RECORDS PROVIDED ->
————

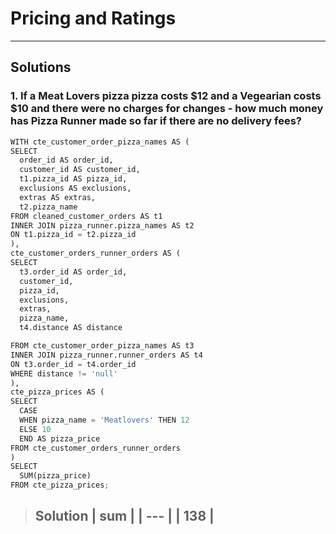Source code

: 
# Pricing and Ratings
--------
## Solutions

### 1. If a Meat Lovers pizza pizza costs $12 and a Vegearian costs $10 and there were no charges for changes - how much money has Pizza Runner made so far if there are no delivery fees?

```python
WITH cte_customer_order_pizza_names AS (
SELECT
  order_id AS order_id,
  customer_id AS customer_id,
  t1.pizza_id AS pizza_id,
  exclusions AS exclusions,
  extras AS extras,
  t2.pizza_name
FROM cleaned_customer_orders AS t1 
INNER JOIN pizza_runner.pizza_names AS t2 
ON t1.pizza_id = t2.pizza_id
),
cte_customer_orders_runner_orders AS (
SELECT
  t3.order_id AS order_id,
  customer_id,
  pizza_id,
  exclusions,
  extras,
  pizza_name,
  t4.distance AS distance

FROM cte_customer_order_pizza_names AS t3 
INNER JOIN pizza_runner.runner_orders AS t4
ON t3.order_id = t4.order_id
WHERE distance != 'null'
),
cte_pizza_prices AS (
SELECT
  CASE 
  WHEN pizza_name = 'Meatlovers' THEN 12
  ELSE 10
  END AS pizza_price
FROM cte_customer_orders_runner_orders
)
SELECT 
  SUM(pizza_price)
FROM cte_pizza_prices;
```
> Solution
> | sum |
> | --- |
> | 138 |
> -----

————

GOAL OF THE EXERCISE ->
Reproduce every line in the data that has the word "FROM" in it.

SOLVED EXERCISE ->
FROM cleaned_customer_orders AS t1 
FROM cte_customer_order_pizza_names AS t3 
FROM cte_customer_orders_runner_orders
FROM cte_pizza_prices;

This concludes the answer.